Como já se espera neste tipo de romance, as coisas não saem exatamente como o casal de criminosos espera. Os desdobramentos irônicos do acaso, tão reconhecíveis hoje por conta da filmografia dos Irmãos Coen (de Ave, César!), não poupam os protagonistas. O texto de James M. Cain continua surpreendente pela sutileza com a qual desenvolve personagens tão rústicos em seu jeito de ser. Como a trama é narrada por Frank, uma certa ingenuidade inerente permite uma visão nada maniqueísta.
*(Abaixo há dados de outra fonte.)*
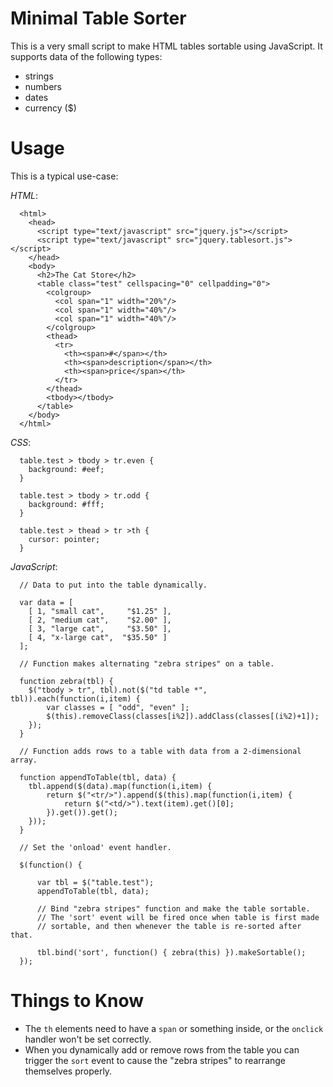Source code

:Minimal Table Sorter
====================

This is a very small script to make HTML tables sortable using JavaScript. It
supports data of the following types:

  * strings
  * numbers
  * dates
  * currency ($)

Usage
=====

This is a typical use-case:

_HTML_:

      <html>
        <head>
          <script type="text/javascript" src="jquery.js"></script>
          <script type="text/javascript" src="jquery.tablesort.js"></script>
        </head>
        <body>
          <h2>The Cat Store</h2>
          <table class="test" cellspacing="0" cellpadding="0">
            <colgroup>
              <col span="1" width="20%"/>
              <col span="1" width="40%"/>
              <col span="1" width="40%"/>
            </colgroup>
            <thead>
              <tr>
                <th><span>#</span></th>
                <th><span>description</span></th>
                <th><span>price</span></th>
              </tr>
            </thead>
            <tbody></tbody>
          </table>
        </body>
      </html>

_CSS_:

      table.test > tbody > tr.even {
        background: #eef;
      }

      table.test > tbody > tr.odd {
        background: #fff;
      }

      table.test > thead > tr >th {
        cursor: pointer;
      }

_JavaScript_:

      // Data to put into the table dynamically.

      var data = [
        [ 1, "small cat",     "$1.25" ],
        [ 2, "medium cat",    "$2.00" ],
        [ 3, "large cat",     "$3.50" ],
        [ 4, "x-large cat",  "$35.50" ]
      ];

      // Function makes alternating "zebra stripes" on a table.

      function zebra(tbl) {
        $("tbody > tr", tbl).not($("td table *", tbl)).each(function(i,item) {
            var classes = [ "odd", "even" ];
            $(this).removeClass(classes[i%2]).addClass(classes[(i%2)+1]);
        });
      }

      // Function adds rows to a table with data from a 2-dimensional array.

      function appendToTable(tbl, data) {
        tbl.append($(data).map(function(i,item) {
            return $("<tr/>").append($(this).map(function(i,item) {
                return $("<td/>").text(item).get()[0];
            }).get()).get();
        }));
      }

      // Set the 'onload' event handler.

      $(function() {
      
          var tbl = $("table.test");
          appendToTable(tbl, data);

          // Bind "zebra stripes" function and make the table sortable.
          // The 'sort' event will be fired once when table is first made
          // sortable, and then whenever the table is re-sorted after that.

          tbl.bind('sort', function() { zebra(this) }).makeSortable();
      });

Things to Know
==============

  * The `th` elements need to have a `span` or something inside, or the
    `onclick` handler won't be set correctly.
  * When you dynamically add or remove rows from the table you can trigger 
    the `sort` event to cause the "zebra stripes" to rearrange themselves
    properly.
Por exemplo, o leitor em momento algum se sente forçado a odiar Nick Papadakis. Seria muito cômodo que ele fosse descrito como alguém desprezível por dentro e por fora, justificando de alguma forma a aversão secreta e exacerbada de Cora, bem como seus planos para mudar de vida. Ela, aliás, como a “musa inspiradora” do desajustado e ambíguo Frank, também traz contradições fascinantes em seu comportamento. No mundo em que esses personagens circulam, as motivações são as piores possíveis. Até mesmo quando se trata das forças da lei ou de quem defende os réus.
Trama ágil e cinematográfica
Não é à toa que o autor acabou tornando-se roteirista em Hollywood. O Destino Bate à Sua Porta, sem pensar em suas adaptações, é um filme pronto, sem aquele gosto incômodo de livro feito com o cinema em mente. Cain nunca trabalhou roteirizando sua própria obra, mas teve uma carreira atrás das câmeras que aproveitou essa qualidade de sua escrita. Com uma sinopse bastante simples e desenvolvida em pouco espaço, ele conseguiu delinear personalidades profundas e cativantes, sem escorregar em falas que servissem apenas para declamar o “currículo” dos personagens.
(Falando em Cinema, confira nosso programa sobre um clássico noir: A Marca da Maldade)
Descobrimos apenas o mínimo necessário desta galeria de tipos pouco confiáveis, um dos pontos que confere uma fluidez invejável ao livro. A sordidez deste mundo é apresentada por alguém que não se surpreende com ela em nada, onde o único princípio que causa relutância em livrar-se de alguém é o medo de ser pego. Apesar disso, Frank Chambers ainda consegue ser simpático aos nossos olhos em alguns momentos.
Talvez seja exatamente esse ponto que provocou tanto escândalo quando o livro foi lançado. Na estrutura narrativa escolhida, James M. Cain colocou os leitores na pele de seu protagonista e os fez encarar a própria sordidez, o que nunca é agradável, sobretudo em sociedades conservadoras como a norte-americana. Psicologismos à parte, O Destino Bate à Sua Porta se mantém como um testemunho do poder de uma escrita afiada e habilidade em criar personagens, sem a menor necessidade de aspirar ser o “Grande Romance Americano”.
Também nos faz pensar que, dependendo da natureza das nossas ações, o raio pode cair duas vezes no mesmo lugar. Ou, como diz o brilhante título original, o carteiro tocar a campainha duas vezes.